L’ipotesi allo studio prevede un rafforzamento delle verifiche sui clienti e potrebbe incidere in modo rilevante sul rapporto tra banche e correntisti, con conseguenze operative, economiche e giuridiche.

Il piano dell’amministrazione Trump su immigrazione irregolare e banche
Secondo quanto emerso, la Casa Bianca starebbe valutando un provvedimento, sotto forma di ordine esecutivo o di iniziativa legislativa, per impedire alle persone prive di uno status regolare di aprire un conto bancario negli Stati Uniti.
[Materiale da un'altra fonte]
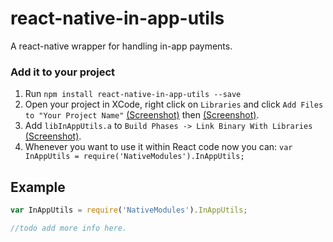 # react-native-in-app-utils

A react-native wrapper for handling in-app payments.

### Add it to your project

1. Run `npm install react-native-in-app-utils --save`
2. Open your project in XCode, right click on `Libraries` and click `Add
   Files to "Your Project Name"` [(Screenshot)](http://url.brentvatne.ca/jQp8) then [(Screenshot)](http://url.brentvatne.ca/1gqUD).
3. Add `libInAppUtils.a` to `Build Phases -> Link Binary With Libraries`
   [(Screenshot)](http://url.brentvatne.ca/17Xfe).
4. Whenever you want to use it within React code now you can: `var InAppUtils = require('NativeModules').InAppUtils;`


## Example
```javascript
var InAppUtils = require('NativeModules').InAppUtils;

//todo add more info here.
``` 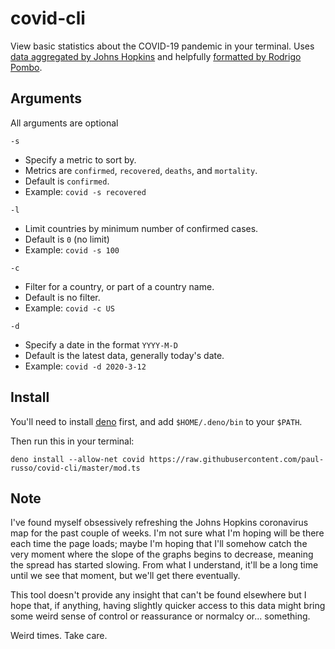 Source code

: # covid-cli

View basic statistics about the COVID-19 pandemic in your terminal. Uses [data aggregated by Johns Hopkins](https://github.com/CSSEGISandData/COVID-19) and helpfully [formatted by Rodrigo Pombo](https://github.com/pomber/covid19).

## Arguments

All arguments are optional

`-s`
- Specify a metric to sort by.
- Metrics are `confirmed`, `recovered`, `deaths`, and `mortality`.
- Default is `confirmed`.
- Example: `covid -s recovered`

`-l`
- Limit countries by minimum number of confirmed cases.
- Default is `0` (no limit)
- Example: `covid -s 100`

`-c`
- Filter for a country, or part of a country name.
- Default is no filter.
- Example: `covid -c US`

`-d`
- Specify a date in the format `YYYY-M-D`
- Default is the latest data, generally today's date.
- Example: `covid -d 2020-3-12`

## Install

You'll need to install [deno](https://deno.land/) first, and add `$HOME/.deno/bin` to your `$PATH`.

Then run this in your terminal:

```
deno install --allow-net covid https://raw.githubusercontent.com/paul-russo/covid-cli/master/mod.ts
```

## Note

I've found myself obsessively refreshing the Johns Hopkins coronavirus map for the past couple of weeks. I'm not sure what I'm hoping will be there each time the page loads; maybe I'm hoping that I'll somehow catch the very moment where the slope of the graphs begins to decrease, meaning the spread has started slowing. From what I understand, it'll be a long time until we see that moment, but we'll get there eventually.

This tool doesn't provide any insight that can't be found elsewhere but I hope that, if anything, having slightly quicker access to this data might bring some weird sense of control or reassurance or normalcy or... something.

Weird times.
Take care.

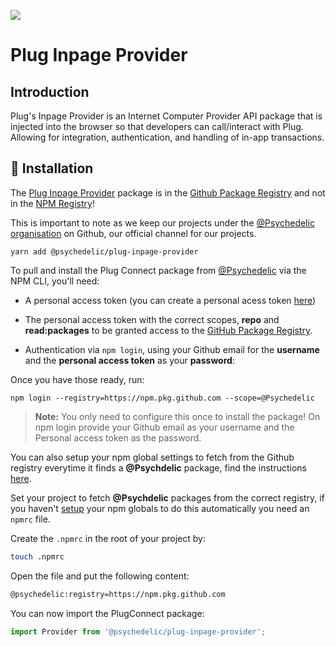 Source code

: ![](https://storageapi.fleek.co/fleek-team-bucket/plug-banner.png)

# Plug Inpage Provider
## Introduction

Plug's Inpage Provider is an Internet Computer Provider API package that is injected into the browser so that developers can call/interact with Plug.
Allowing for integration, authentication, and handling of in-app transactions.

## 🤔 Installation

The [Plug Inpage Provider](https://github.com/Psychedelic/plug-inpage-provider/pkgs/npm/plug-inpage-provider) package is in the [Github Package Registry](https://docs.github.com/en/packages/working-with-a-github-packages-registry/working-with-the-npm-registry) and not in the [NPM Registry](https://www.npmjs.com/)!

This is important to note as we keep our projects under the [@Psychedelic organisation](https://github.com/psychedelic) on Github, our official channel for our projects.

```
yarn add @psychedelic/plug-inpage-provider
```

To pull and install the Plug Connect package from [@Psychedelic](https://github.com/psychedelic) via the NPM CLI, you'll need:

- A personal access token (you can create a personal acess token [here](https://github.com/settings/tokens))
- The personal access token with the correct scopes, **repo** and **read:packages** to be granted access to the [GitHub Package Registry](https://docs.github.com/en/packages/working-with-a-github-packages-registry/working-with-the-npm-registry#authenticating-to-github-packages).

- Authentication via `npm login`, using your Github email for the **username** and the **personal access token** as your **password**:

Once you have those ready, run:

```
npm login --registry=https://npm.pkg.github.com --scope=@Psychedelic
```

> **Note:** You only need to configure this once to install the package!
    On npm login provide your Github email as your username and the Personal access token as the password.

You can also setup your npm global settings to fetch from the Github registry everytime it finds a **@Psychdelic** package, find the instructions [here](https://docs.npmjs.com/configuring-your-registry-settings-as-an-npm-enterprise-user).

Set your project to fetch **@Psychdelic** packages from the correct registry, if you haven't [setup](https://docs.npmjs.com/configuring-your-registry-settings-as-an-npm-enterprise-user) your npm globals to do this automatically you need an `npmrc` file.

Create the `.npmrc` in the root of your project by:

```sh
touch .npmrc
```

Open the file and put the following content:

```sh
@psychedelic:registry=https://npm.pkg.github.com
```

You can now import the PlugConnect package:

```js
import Provider from '@psychedelic/plug-inpage-provider';
```

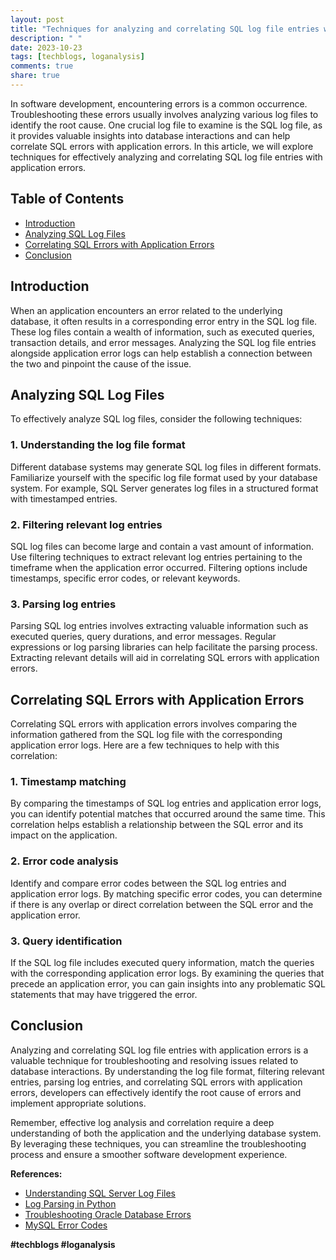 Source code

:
 ```yaml
---
layout: post
title: "Techniques for analyzing and correlating SQL log file entries with application errors"
description: " "
date: 2023-10-23
tags: [techblogs, loganalysis]
comments: true
share: true
---
```


In software development, encountering errors is a common occurrence. Troubleshooting these errors usually involves analyzing various log files to identify the root cause. One crucial log file to examine is the SQL log file, as it provides valuable insights into database interactions and can help correlate SQL errors with application errors. In this article, we will explore techniques for effectively analyzing and correlating SQL log file entries with application errors.

## Table of Contents
- [Introduction](#introduction)
- [Analyzing SQL Log Files](#analyzing-sql-log-files)
- [Correlating SQL Errors with Application Errors](#correlating-sql-errors-with-application-errors)
- [Conclusion](#conclusion)

## Introduction <a name="introduction"></a>

When an application encounters an error related to the underlying database, it often results in a corresponding error entry in the SQL log file. These log files contain a wealth of information, such as executed queries, transaction details, and error messages. Analyzing the SQL log file entries alongside application error logs can help establish a connection between the two and pinpoint the cause of the issue.

## Analyzing SQL Log Files <a name="analyzing-sql-log-files"></a>

To effectively analyze SQL log files, consider the following techniques:

### 1. Understanding the log file format

Different database systems may generate SQL log files in different formats. Familiarize yourself with the specific log file format used by your database system. For example, SQL Server generates log files in a structured format with timestamped entries.

### 2. Filtering relevant log entries

SQL log files can become large and contain a vast amount of information. Use filtering techniques to extract relevant log entries pertaining to the timeframe when the application error occurred. Filtering options include timestamps, specific error codes, or relevant keywords.

### 3. Parsing log entries

Parsing SQL log entries involves extracting valuable information such as executed queries, query durations, and error messages. Regular expressions or log parsing libraries can help facilitate the parsing process. Extracting relevant details will aid in correlating SQL errors with application errors.

## Correlating SQL Errors with Application Errors <a name="correlating-sql-errors-with-application-errors"></a>

Correlating SQL errors with application errors involves comparing the information gathered from the SQL log file with the corresponding application error logs. Here are a few techniques to help with this correlation:

### 1. Timestamp matching

By comparing the timestamps of SQL log entries and application error logs, you can identify potential matches that occurred around the same time. This correlation helps establish a relationship between the SQL error and its impact on the application.

### 2. Error code analysis

Identify and compare error codes between the SQL log entries and application error logs. By matching specific error codes, you can determine if there is any overlap or direct correlation between the SQL error and the application error.

### 3. Query identification

If the SQL log file includes executed query information, match the queries with the corresponding application error logs. By examining the queries that precede an application error, you can gain insights into any problematic SQL statements that may have triggered the error.

## Conclusion <a name="conclusion"></a>

Analyzing and correlating SQL log file entries with application errors is a valuable technique for troubleshooting and resolving issues related to database interactions. By understanding the log file format, filtering relevant entries, parsing log entries, and correlating SQL errors with application errors, developers can effectively identify the root cause of errors and implement appropriate solutions.

Remember, effective log analysis and correlation require a deep understanding of both the application and the underlying database system. By leveraging these techniques, you can streamline the troubleshooting process and ensure a smoother software development experience.

**References:**

- [Understanding SQL Server Log Files](https://docs.microsoft.com/en-us/sql/relational-databases/sql-server-transaction-log-architecture-and-management-guide?view=sql-server-ver15)
- [Log Parsing in Python](https://stackify.com/log-parsing-in-python/)
- [Troubleshooting Oracle Database Errors](https://docs.oracle.com/cd/E11882_01/nav/lookup.htm?id=ERRMG)
- [MySQL Error Codes](https://dev.mysql.com/doc/refman/8.0/en/error-messages-server.html)

**#techblogs #loganalysis** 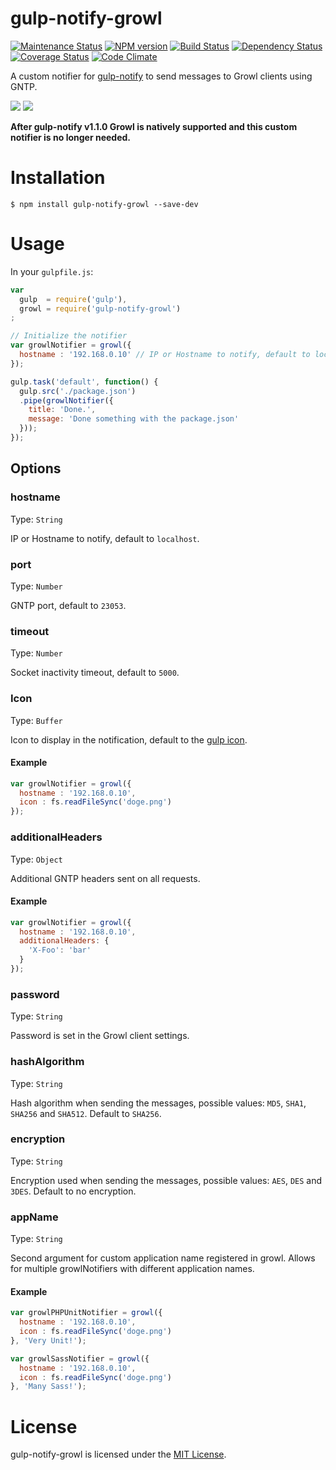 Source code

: # gulp-notify-growl

[![Maintenance Status][status-image]][status-url] [![NPM version][npm-image]][npm-url] [![Build Status][travis-image]][travis-url] [![Dependency Status][deps-image]][deps-url] [![Coverage Status][coverage-image]][coverage-url] [![Code Climate][climate-image]][climate-url]

A custom notifier for [gulp-notify](https://github.com/mikaelbr/gulp-notify) to send messages to Growl clients using GNTP.

![](http://i.imgur.com/ZX3BczG.png) ![](http://i.imgur.com/gaZwwbt.png)

**After gulp-notify v1.1.0 Growl is natively supported and this custom notifier is no longer needed.**

# Installation

    $ npm install gulp-notify-growl --save-dev

# Usage

In your `gulpfile.js`:

```javascript
var
  gulp  = require('gulp'),
  growl = require('gulp-notify-growl')
;

// Initialize the notifier
var growlNotifier = growl({
  hostname : '192.168.0.10' // IP or Hostname to notify, default to localhost
});

gulp.task('default', function() {
  gulp.src('./package.json')
  .pipe(growlNotifier({
    title: 'Done.',
    message: 'Done something with the package.json'
  }));
});
```

## Options

### hostname

Type: `String`

IP or Hostname to notify, default to `localhost`.

### port

Type: `Number`

GNTP port, default to `23053`.

### timeout

Type: `Number`

Socket inactivity timeout, default to `5000`.

### Icon

Type: `Buffer`

Icon to display in the notification, default to the [gulp icon](lib/gulp.png).

#### Example

```javascript
var growlNotifier = growl({
  hostname : '192.168.0.10',
  icon : fs.readFileSync('doge.png')
});
```

### additionalHeaders

Type: `Object`

Additional GNTP headers sent on all requests.

#### Example

```javascript
var growlNotifier = growl({
  hostname : '192.168.0.10',
  additionalHeaders: {
    'X-Foo': 'bar'
  }
});
```

### password

Type: `String`

Password is set in the Growl client settings.

### hashAlgorithm

Type: `String`

Hash algorithm when sending the messages, possible values: `MD5`, `SHA1`, `SHA256` and `SHA512`. Default to `SHA256`.

### encryption

Type: `String`

Encryption used when sending the messages, possible values: `AES`, `DES` and `3DES`. Default to no encryption.

### appName

Type: `String`

Second argument for custom application name registered in growl.
Allows for multiple growlNotifiers with different application names.

#### Example

```javascript
var growlPHPUnitNotifier = growl({
  hostname : '192.168.0.10',
  icon : fs.readFileSync('doge.png')
}, 'Very Unit!');

var growlSassNotifier = growl({
  hostname : '192.168.0.10',
  icon : fs.readFileSync('doge.png')
}, 'Many Sass!');
```

# License

gulp-notify-growl is licensed under the [MIT License](http://www.opensource.org/licenses/mit-license.php).

[npm-url]: https://npmjs.org/package/gulp-notify-growl
[npm-image]: http://img.shields.io/npm/v/gulp-notify-growl.svg?style=flat

[travis-url]: https://travis-ci.org/yannickcr/gulp-notify-growl
[travis-image]: http://img.shields.io/travis/yannickcr/gulp-notify-growl/master.svg?style=flat

[deps-url]: https://gemnasium.com/yannickcr/gulp-notify-growl
[deps-image]: http://img.shields.io/gemnasium/yannickcr/gulp-notify-growl.svg?style=flat

[coverage-url]: https://coveralls.io/r/yannickcr/gulp-notify-growl?branch=master
[coverage-image]: http://img.shields.io/coveralls/yannickcr/gulp-notify-growl/master.svg?style=flat

[climate-url]: https://codeclimate.com/github/yannickcr/gulp-notify-growl
[climate-image]: http://img.shields.io/codeclimate/github/yannickcr/gulp-notify-growl.svg?style=flat

[status-url]: https://github.com/yannickcr/gulp-notify-growl/issues/9
[status-image]: http://img.shields.io/badge/status-deprecated-red.svg?style=flat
Il punto centrale sarebbe l’introduzione di un sistema di controllo obbligatorio sullo status legale dei richiedenti da parte degli istituti di credito, ampliando i controlli oggi previsti dalla normativa.
A confermare l’esistenza del progetto è stato il segretario al Tesoro Scott Bessent, che ha indicato la possibilità di aumentare i requisiti necessari per accedere ai servizi bancari.